There were its own legends and ghosts in every self-respecting camp — children talked in whispers to each other about them at dark nights. The main pioneer camp “Artek” was no exception. The White Lady occupies a central place in its ghost pantheon. This is a mysterious woman in white emerging near the accommodation units of the camp and bottom of the Ayu-Dag mountain. It is considered that it is the ghost of the famous French adventuress and countess Jeanne de la Motte, who became a prototype for Milady Winter in the novel “The Three Musketeers” by Alexandre Dumas. They say the countess took up residence on the territory of the modern camp “Artek” in Crimea in her later life and her unquiet spirit still wanders here. People say she was buried in those places, but the tomb is forsaken.
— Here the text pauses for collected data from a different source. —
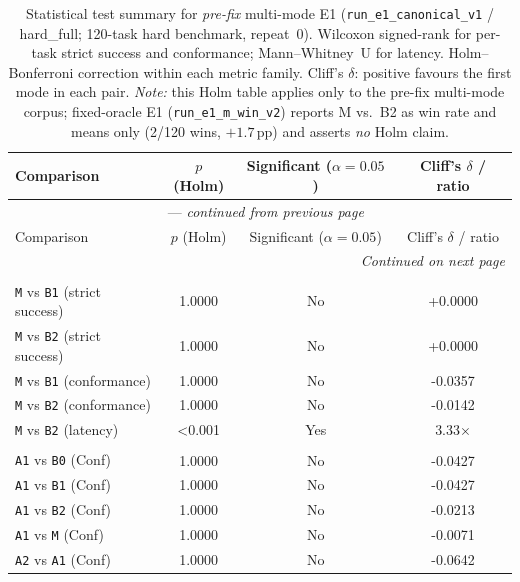 \footnotesize
\begin{longtable}{lccc}
\caption{Statistical test summary for \emph{pre-fix} multi-mode E1
  (\texttt{run\_e1\_canonical\_v1} / hard\_full; 120-task hard benchmark,
  repeat~0).
  Wilcoxon signed-rank for per-task strict success and conformance;
  Mann--Whitney~U for latency.
  Holm--Bonferroni correction within each metric family.
  Cliff's $\delta$: positive favours the first mode in each pair.
  \emph{Note:} this Holm table applies only to the pre-fix multi-mode
  corpus; fixed-oracle E1 (\texttt{run\_e1\_m\_win\_v2}) reports M vs.\ B2
  as win rate and means only (2/120 wins, ${+}1.7$\,pp) and asserts
  \emph{no} Holm claim.}
\label{tab:stats} \\
\toprule
Comparison & $p$ (Holm) & Significant ($\alpha{=}0.05$) & Cliff's $\delta$ / ratio \\
\midrule
\endfirsthead
\multicolumn{4}{c}{\tablename~\thetable{} --- \textit{continued from previous page}} \\
\toprule
Comparison & $p$ (Holm) & Significant ($\alpha{=}0.05$) & Cliff's $\delta$ / ratio \\
\midrule
\endhead
\midrule
\multicolumn{4}{r}{\textit{Continued on next page}} \\
\endfoot
\bottomrule
\endlastfoot
\multicolumn{4}{l}{\textit{Primary comparisons}} \\
\addlinespace
\texttt{M} vs \texttt{B1} (strict success) & 1.0000 & No & +0.0000 \\
\texttt{M} vs \texttt{B2} (strict success) & 1.0000 & No & +0.0000 \\
\texttt{M} vs \texttt{B1} (conformance) & 1.0000 & No & -0.0357 \\
\texttt{M} vs \texttt{B2} (conformance) & 1.0000 & No & -0.0142 \\
\texttt{M} vs \texttt{B2} (latency) & <0.001 & Yes & 3.33$\times$ \\
\addlinespace
\multicolumn{4}{l}{\textit{All pairwise conformance (Holm-corrected)}} \\
\addlinespace
\texttt{A1} vs \texttt{B0} (Conf) & 1.0000 & No & -0.0427 \\
\texttt{A1} vs \texttt{B1} (Conf) & 1.0000 & No & -0.0427 \\
\texttt{A1} vs \texttt{B2} (Conf) & 1.0000 & No & -0.0213 \\
\texttt{A1} vs \texttt{M} (Conf) & 1.0000 & No & -0.0071 \\
\texttt{A2} vs \texttt{A1} (Conf) & 1.0000 & No & -0.0642 \\

\end{longtable}
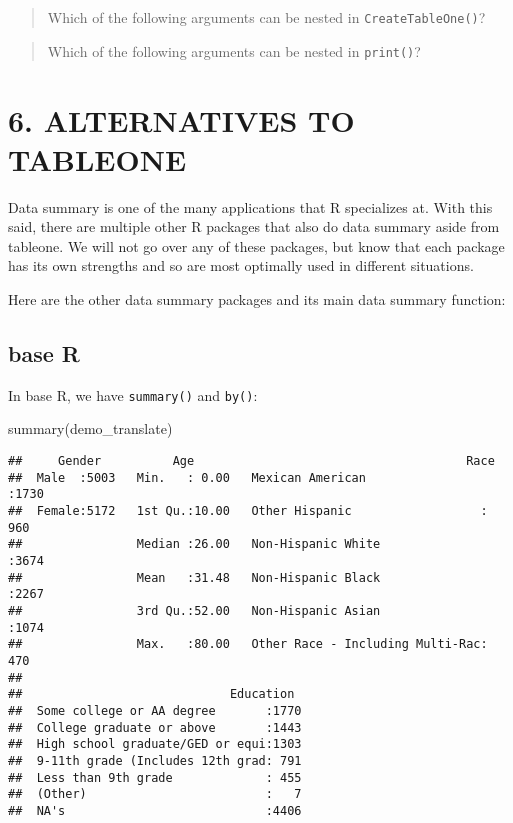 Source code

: \documentclass[
]{book}
\newenvironment{Shaded}{\begin{snugshade}}{\end{snugshade}}
\newcommand{\FunctionTok}[1]{\textcolor[rgb]{0.00,0.00,0.00}{#1}}
\newcommand{\NormalTok}[1]{#1}
\begin{document}
\begin{quote}
Which of the following arguments can be nested in \texttt{CreateTableOne()}?
\end{quote}

\begin{quote}
Which of the following arguments can be nested in \texttt{print()}?
\end{quote}

\hypertarget{alternatives-to-tableone}{%
\section{6. ALTERNATIVES TO TABLEONE}\label{alternatives-to-tableone}}

Data summary is one of the many applications that R specializes at. With this said, there are multiple other R packages that also do data summary aside from tableone. We will not go over any of these packages, but know that each package has its own strengths and so are most optimally used in different situations.

Here are the other data summary packages and its main data summary function:

\hypertarget{base-r}{%
\subsection{base R}\label{base-r}}

In base R, we have \texttt{summary()} and \texttt{by()}:

\begin{Shaded}
\begin{Highlighting}[]
\FunctionTok{summary}\NormalTok{(demo\_translate)}
\end{Highlighting}
\end{Shaded}

\begin{verbatim}
##     Gender          Age                                      Race
##  Male  :5003   Min.   : 0.00   Mexican American                :1730
##  Female:5172   1st Qu.:10.00   Other Hispanic                  : 960
##                Median :26.00   Non-Hispanic White              :3674
##                Mean   :31.48   Non-Hispanic Black              :2267
##                3rd Qu.:52.00   Non-Hispanic Asian              :1074
##                Max.   :80.00   Other Race - Including Multi-Rac: 470
##
##                             Education
##  Some college or AA degree       :1770
##  College graduate or above       :1443
##  High school graduate/GED or equi:1303
##  9-11th grade (Includes 12th grad: 791
##  Less than 9th grade             : 455
##  (Other)                         :   7
##  NA's                            :4406
\end{verbatim}
\end{document}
The legend didn’t come out from nothing, though everything wasn’t quite like that. But first things first.
Ascent of “poor orphan”
Jeanne de Luz de Saint-Remy de Valois came from a family of the illegitimate son of Henry II the king of France. Notwithstanding its dominant name, the family wasn’t rich. “Poor orphan from the House of Valois” — that was how the heroine of this story called herself. When Jeanne was a kid, she asked for alms in the street. Marquise Bulevilier saw her there, took pity and decided to help the girl: she arranged her to come to the finishing school at the monastery. However, Jeanne turned out to be an ungrateful and seemingly not so noble maiden: when she was 22, she ran away from the monastery with her fiance, who was a guards officer and whom she married later and after that she became the countess de la Motte. Using her acting abilities and brains, the newly-minted countess formed essential connections in aristocratic circles — and the best houses of France opened their doors to her.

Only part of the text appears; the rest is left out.